▽

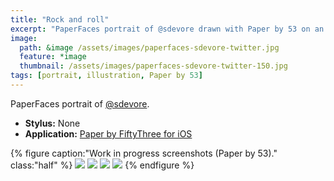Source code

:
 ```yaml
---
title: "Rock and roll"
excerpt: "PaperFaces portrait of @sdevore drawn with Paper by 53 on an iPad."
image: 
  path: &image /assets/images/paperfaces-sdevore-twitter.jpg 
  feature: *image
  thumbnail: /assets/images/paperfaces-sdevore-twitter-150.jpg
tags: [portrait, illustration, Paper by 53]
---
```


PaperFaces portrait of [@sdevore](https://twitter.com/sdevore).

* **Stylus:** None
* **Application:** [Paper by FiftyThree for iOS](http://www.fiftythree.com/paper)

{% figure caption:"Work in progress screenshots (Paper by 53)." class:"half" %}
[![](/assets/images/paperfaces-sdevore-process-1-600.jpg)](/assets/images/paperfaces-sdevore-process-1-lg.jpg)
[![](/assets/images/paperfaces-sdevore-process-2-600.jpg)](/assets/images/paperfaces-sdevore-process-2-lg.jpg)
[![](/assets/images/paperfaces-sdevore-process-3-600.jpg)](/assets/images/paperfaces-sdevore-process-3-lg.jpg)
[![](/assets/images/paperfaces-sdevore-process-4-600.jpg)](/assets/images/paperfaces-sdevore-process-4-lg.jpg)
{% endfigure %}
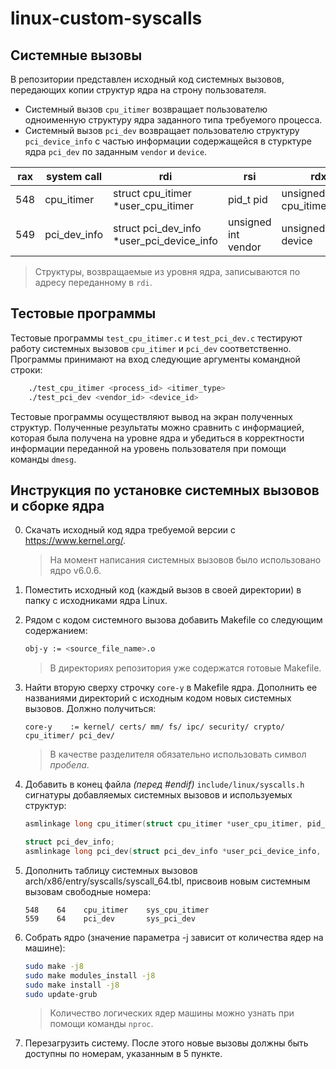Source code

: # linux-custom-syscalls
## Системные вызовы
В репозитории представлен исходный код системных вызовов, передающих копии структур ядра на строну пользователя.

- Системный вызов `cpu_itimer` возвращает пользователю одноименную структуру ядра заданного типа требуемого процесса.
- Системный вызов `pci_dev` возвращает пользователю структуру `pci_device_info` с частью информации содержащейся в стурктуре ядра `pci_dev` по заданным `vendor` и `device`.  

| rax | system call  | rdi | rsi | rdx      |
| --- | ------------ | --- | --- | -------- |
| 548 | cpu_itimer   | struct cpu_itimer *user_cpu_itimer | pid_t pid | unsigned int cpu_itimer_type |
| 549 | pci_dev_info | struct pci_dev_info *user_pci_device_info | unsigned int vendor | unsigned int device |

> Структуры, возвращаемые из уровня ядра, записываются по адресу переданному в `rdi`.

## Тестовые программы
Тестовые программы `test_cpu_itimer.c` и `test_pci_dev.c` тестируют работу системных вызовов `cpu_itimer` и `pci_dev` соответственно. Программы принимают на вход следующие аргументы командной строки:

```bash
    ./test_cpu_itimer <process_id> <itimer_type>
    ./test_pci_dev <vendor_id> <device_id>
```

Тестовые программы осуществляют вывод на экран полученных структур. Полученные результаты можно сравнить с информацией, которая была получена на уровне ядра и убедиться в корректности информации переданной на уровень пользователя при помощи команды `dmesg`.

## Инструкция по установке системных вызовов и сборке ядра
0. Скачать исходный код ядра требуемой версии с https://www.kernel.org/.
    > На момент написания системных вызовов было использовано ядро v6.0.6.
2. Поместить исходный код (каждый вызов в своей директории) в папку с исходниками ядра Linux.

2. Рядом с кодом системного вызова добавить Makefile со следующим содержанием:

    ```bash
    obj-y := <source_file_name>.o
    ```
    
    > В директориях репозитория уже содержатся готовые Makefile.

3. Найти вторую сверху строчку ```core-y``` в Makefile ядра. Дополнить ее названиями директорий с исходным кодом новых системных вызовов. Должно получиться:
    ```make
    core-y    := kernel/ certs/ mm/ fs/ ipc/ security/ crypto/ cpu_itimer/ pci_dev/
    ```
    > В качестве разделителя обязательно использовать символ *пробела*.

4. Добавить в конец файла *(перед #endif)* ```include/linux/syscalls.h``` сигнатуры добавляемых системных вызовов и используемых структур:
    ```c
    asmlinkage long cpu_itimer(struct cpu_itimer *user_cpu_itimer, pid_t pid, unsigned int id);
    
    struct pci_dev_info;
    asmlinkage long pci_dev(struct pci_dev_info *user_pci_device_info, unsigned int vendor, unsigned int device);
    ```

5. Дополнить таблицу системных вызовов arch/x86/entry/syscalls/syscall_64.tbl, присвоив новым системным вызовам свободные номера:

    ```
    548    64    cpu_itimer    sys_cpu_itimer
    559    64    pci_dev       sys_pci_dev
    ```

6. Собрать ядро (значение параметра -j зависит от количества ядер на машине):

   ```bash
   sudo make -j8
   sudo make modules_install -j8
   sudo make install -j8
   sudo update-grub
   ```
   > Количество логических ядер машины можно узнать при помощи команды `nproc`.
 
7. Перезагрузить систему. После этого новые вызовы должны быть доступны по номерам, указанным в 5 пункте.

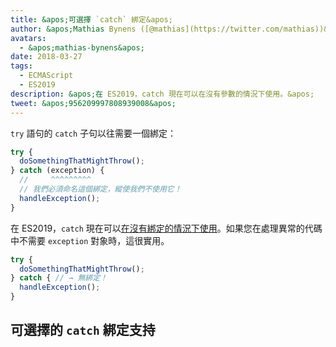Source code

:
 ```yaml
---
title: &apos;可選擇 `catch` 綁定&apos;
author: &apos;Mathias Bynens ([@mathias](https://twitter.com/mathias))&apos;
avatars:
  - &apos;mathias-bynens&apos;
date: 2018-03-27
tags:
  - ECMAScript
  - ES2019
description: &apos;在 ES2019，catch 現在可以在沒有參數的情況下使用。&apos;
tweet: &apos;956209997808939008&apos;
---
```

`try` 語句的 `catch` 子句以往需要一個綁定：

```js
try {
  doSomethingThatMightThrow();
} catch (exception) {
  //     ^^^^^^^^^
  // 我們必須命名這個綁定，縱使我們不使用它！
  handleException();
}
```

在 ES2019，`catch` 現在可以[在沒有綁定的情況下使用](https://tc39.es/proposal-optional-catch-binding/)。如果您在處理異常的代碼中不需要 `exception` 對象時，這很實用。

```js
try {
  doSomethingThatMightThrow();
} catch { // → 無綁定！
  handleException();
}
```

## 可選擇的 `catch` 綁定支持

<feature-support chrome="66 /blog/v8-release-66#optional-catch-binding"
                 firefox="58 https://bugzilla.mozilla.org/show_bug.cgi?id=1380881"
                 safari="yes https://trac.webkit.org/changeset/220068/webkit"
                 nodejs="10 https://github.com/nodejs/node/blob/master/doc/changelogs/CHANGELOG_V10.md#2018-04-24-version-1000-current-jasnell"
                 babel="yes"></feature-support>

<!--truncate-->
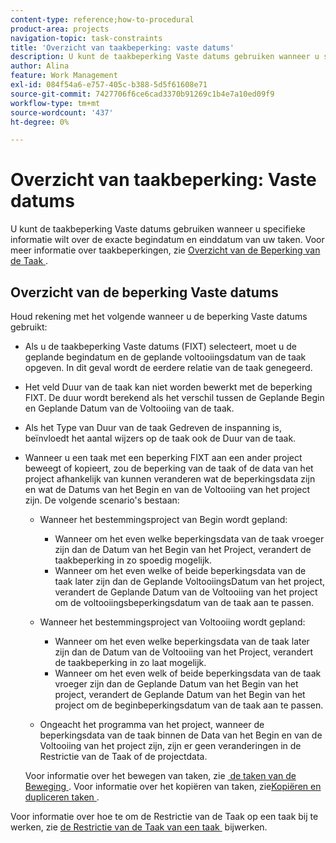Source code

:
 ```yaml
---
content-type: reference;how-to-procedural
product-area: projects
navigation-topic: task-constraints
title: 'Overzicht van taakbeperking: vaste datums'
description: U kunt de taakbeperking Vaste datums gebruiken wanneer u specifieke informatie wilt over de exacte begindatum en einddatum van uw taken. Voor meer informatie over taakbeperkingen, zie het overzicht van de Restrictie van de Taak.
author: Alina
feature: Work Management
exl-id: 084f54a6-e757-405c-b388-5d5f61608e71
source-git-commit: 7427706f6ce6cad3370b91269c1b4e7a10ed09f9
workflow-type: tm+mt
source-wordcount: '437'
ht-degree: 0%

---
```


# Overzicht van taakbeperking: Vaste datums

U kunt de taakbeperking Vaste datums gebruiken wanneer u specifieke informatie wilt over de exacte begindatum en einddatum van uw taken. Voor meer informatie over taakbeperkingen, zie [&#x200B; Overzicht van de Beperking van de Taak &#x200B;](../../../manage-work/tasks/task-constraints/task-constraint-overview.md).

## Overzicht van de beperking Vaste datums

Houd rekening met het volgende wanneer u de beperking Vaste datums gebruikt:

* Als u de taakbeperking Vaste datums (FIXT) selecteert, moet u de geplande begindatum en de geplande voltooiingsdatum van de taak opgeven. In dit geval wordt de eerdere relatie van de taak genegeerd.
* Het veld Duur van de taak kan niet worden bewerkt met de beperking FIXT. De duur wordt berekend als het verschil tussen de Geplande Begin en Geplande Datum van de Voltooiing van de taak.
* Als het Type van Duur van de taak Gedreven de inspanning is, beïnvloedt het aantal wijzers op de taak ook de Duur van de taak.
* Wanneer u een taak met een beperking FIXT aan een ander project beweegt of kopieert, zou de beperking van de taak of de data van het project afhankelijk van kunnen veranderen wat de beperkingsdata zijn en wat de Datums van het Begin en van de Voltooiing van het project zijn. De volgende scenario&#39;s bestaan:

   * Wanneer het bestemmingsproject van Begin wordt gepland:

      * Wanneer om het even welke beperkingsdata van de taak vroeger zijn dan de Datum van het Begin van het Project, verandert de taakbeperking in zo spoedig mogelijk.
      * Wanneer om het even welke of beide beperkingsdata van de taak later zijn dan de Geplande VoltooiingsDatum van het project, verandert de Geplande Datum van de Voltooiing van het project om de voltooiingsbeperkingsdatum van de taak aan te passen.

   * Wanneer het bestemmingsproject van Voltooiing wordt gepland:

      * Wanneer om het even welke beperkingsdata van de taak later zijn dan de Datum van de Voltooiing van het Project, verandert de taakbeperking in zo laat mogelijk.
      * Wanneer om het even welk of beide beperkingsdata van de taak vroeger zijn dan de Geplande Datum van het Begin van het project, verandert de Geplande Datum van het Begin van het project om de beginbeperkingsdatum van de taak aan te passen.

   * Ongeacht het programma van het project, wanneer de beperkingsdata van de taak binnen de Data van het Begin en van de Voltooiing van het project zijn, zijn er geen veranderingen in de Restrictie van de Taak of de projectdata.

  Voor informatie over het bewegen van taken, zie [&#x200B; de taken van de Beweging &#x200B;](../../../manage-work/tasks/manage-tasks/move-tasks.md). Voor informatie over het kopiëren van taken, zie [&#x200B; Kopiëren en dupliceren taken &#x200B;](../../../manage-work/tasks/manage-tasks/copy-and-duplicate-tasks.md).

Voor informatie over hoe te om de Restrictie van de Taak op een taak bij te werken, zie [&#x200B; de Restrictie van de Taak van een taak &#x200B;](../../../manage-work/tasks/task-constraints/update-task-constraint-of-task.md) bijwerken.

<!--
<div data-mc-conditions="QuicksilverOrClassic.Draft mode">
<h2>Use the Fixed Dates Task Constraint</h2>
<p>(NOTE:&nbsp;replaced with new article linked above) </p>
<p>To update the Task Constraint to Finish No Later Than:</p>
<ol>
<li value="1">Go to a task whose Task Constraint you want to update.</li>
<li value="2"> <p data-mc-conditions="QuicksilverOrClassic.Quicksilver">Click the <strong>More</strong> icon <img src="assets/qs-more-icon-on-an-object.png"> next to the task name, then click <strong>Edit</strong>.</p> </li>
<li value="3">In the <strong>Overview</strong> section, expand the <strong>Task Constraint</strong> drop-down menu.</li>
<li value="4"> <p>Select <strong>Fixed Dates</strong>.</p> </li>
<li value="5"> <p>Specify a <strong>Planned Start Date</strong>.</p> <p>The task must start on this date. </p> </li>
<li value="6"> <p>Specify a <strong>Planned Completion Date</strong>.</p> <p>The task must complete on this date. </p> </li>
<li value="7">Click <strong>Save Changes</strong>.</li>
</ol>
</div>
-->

△

WHAT TO WORK ON: Identify the lines above with the word "Planned". Copy them.

WRITTEN SOLUTION:
<li value="5"> <p>Specify a <strong>Planned Start Date</strong>.</p> <p>The task must start on this date. </p> </li>
<li value="6"> <p>Specify a <strong>Planned Completion Date</strong>.</p> <p>The task must complete on this date. </p> </li>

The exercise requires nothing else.